*Work to be completed*.
Every line in the data below that includes "item" belongs in the answer, copied as it stands.

*Input for this task*.
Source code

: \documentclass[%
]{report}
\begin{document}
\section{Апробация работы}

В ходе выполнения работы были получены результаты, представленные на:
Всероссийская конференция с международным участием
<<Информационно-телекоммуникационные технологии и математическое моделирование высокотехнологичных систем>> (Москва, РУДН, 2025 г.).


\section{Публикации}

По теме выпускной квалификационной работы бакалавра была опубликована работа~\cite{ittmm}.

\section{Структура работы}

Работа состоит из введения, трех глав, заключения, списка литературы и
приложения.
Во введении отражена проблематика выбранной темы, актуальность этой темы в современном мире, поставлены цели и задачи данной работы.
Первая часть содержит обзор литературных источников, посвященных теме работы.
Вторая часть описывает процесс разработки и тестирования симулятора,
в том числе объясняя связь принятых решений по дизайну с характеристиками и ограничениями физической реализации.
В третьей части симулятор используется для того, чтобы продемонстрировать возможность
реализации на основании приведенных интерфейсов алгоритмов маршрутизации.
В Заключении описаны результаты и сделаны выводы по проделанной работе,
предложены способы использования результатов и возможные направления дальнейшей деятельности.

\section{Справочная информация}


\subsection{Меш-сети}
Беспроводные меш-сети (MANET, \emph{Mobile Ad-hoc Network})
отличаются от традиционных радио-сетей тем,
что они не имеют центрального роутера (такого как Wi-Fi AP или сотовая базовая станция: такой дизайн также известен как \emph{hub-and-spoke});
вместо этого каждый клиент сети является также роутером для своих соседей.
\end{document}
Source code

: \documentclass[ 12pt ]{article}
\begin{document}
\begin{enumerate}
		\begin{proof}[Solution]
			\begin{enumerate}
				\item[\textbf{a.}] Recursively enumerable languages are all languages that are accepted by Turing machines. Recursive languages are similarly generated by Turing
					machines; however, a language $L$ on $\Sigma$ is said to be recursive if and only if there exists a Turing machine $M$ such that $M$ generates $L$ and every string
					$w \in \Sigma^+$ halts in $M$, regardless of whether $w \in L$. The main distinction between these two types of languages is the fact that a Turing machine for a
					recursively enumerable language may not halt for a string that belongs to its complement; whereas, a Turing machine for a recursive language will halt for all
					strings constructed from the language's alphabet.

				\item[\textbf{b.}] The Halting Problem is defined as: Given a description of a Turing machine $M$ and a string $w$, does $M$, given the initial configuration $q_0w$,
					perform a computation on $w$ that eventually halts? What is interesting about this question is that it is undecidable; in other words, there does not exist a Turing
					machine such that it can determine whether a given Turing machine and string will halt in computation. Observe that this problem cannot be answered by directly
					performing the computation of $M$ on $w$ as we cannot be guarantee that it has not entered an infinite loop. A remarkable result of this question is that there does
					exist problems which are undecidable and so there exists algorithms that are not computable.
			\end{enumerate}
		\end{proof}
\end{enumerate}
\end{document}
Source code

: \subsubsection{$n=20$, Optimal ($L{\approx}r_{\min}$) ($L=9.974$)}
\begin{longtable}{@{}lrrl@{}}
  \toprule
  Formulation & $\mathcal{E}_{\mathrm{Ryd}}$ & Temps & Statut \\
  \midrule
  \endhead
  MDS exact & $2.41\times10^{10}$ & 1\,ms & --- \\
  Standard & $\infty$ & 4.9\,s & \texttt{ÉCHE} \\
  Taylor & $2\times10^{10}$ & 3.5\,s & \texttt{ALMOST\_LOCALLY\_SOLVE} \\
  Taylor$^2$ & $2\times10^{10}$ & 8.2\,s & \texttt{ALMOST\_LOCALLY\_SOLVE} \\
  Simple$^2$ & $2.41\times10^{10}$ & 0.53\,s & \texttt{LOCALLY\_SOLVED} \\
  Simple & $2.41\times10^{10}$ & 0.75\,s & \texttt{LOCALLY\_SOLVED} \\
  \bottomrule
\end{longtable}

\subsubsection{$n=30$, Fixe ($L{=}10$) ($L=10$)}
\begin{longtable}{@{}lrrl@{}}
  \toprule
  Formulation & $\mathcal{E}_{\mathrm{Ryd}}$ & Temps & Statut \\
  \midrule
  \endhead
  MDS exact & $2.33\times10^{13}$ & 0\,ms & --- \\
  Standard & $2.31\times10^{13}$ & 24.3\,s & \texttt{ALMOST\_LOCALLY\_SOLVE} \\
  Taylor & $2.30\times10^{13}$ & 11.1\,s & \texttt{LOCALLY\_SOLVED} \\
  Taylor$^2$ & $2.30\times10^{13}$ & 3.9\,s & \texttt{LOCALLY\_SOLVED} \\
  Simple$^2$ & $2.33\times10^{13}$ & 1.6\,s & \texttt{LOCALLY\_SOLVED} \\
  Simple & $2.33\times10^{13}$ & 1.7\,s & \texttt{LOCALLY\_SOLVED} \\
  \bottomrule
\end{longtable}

*Exercise response*.
				\item[\textbf{a.}] Recursively enumerable languages are all languages that are accepted by Turing machines. Recursive languages are similarly generated by Turing
				\item[\textbf{b.}] The Halting Problem is defined as: Given a description of a Turing machine $M$ and a string $w$, does $M$, given the initial configuration $q_0w$,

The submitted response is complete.